The reason that I ask this is because I have recently defined the tensor product of $O_X$ modules $\mathscr{F}, \mathscr{G}$ (where $X$ is a ringed space) by defining the presheaf at each open set $U \subset X$ as $\mathscr{F}(U) \otimes_{O_X(U)} \mathscr{G}(U)$ and then sheafifying to obtain the tensor product in the category of $O_X$ modules.
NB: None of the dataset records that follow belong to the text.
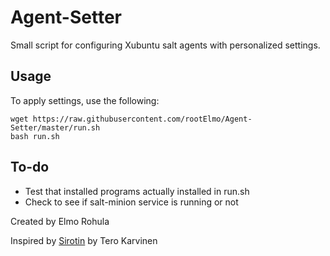 # Agent-Setter

Small script for configuring Xubuntu salt agents with personalized settings.

## Usage

To apply settings, use the following:

	wget https://raw.githubusercontent.com/rootElmo/Agent-Setter/master/run.sh
	bash run.sh

## To-do

- Test that installed programs actually installed in run.sh
- Check to see if salt-minion service is running or not


Created by Elmo Rohula

Inspired by [Sirotin](https://github.com/terokarvinen/sirotin) by Tero Karvinen 
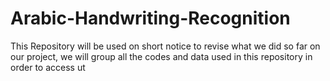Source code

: # Arabic-Handwriting-Recognition
This Repository will be used on short notice to revise what we did so far on our project, we will group all the codes and data used in this repository in order to access ut
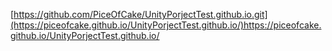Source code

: [https://github.com/PiceOfCake/UnityPorjectTest.github.io.git](https://piceofcake.github.io/UnityPorjectTest.github.io/)https://piceofcake.github.io/UnityPorjectTest.github.io/
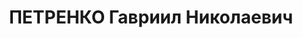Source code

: ---
title: ПЕТРЕНКО Гавриил Николаевич
description: народився 1902 р. у с. Катеринівка Павлоградського пов. Катеринославської
  губ. Українець, із селян, освіта неповна середня, член ВКП(б) з 1924 р. Проживав
  у с. Катеринівка Лозівського р-ну Харківської обл. Голова Вовчанського райвиконкому.
  Заарештований 1 листопада 1937 р. як член антирад. терористичної організації правих
  (статті 548, 5411 КК УРСР) і військовою колегією Верховного Суду СРСР 30 грудня
  1937 р. (статті 547, 548, 5411 ККУРСР) засуджений до розстрілу з конфіскацією особистого
  майна. Розстріляний 31 грудня 1937 р. у Харкові. Реабілітований 29 жовтня 1957 р.
---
However, I have read in many places that, like the module tensor product, this tensor product also characterizes bilinear maps $\mathscr{F} \times \mathscr{G} \to \mathscr{H}$ of $O_X$ modules. However, it is not entirely clear to me what this definition should be, and it seems that every place I look explicitly states that they won't define what it means.
This would simply be a morphism $\phi$ of sheaves of sets (which in general is almost certainly not $\mathscr{O}_X$-linear, nor even a morphism of sheaves of abelian groups) such that for any $U \subseteq X$ open, $\phi_U : \mathscr{F}(U) \times \mathscr{G}(U) \to \mathscr{H}(U)$ is $\mathscr{O}_X(U)$-bilinear, i.e. for any $x_1, x_2 \in \mathscr{F}(U)$, $y_1, y_2 \in \mathscr{G}(U)$, $a \in \mathscr{O}_X(U)$, we have: $$\phi_U(x_1 + x_2, y_1) = \phi_U(x_1, y_1) + \phi_U(x_2, y_1); \\ \phi_U(x_1, y_1 + y_2) = \phi_U(x_1, y_1) + \phi_U(x_1, y_2); \\ \phi_U(a x_1, y_1) = \phi_U(x_1, a y_1) = a \phi_U(x_1, y_1).$$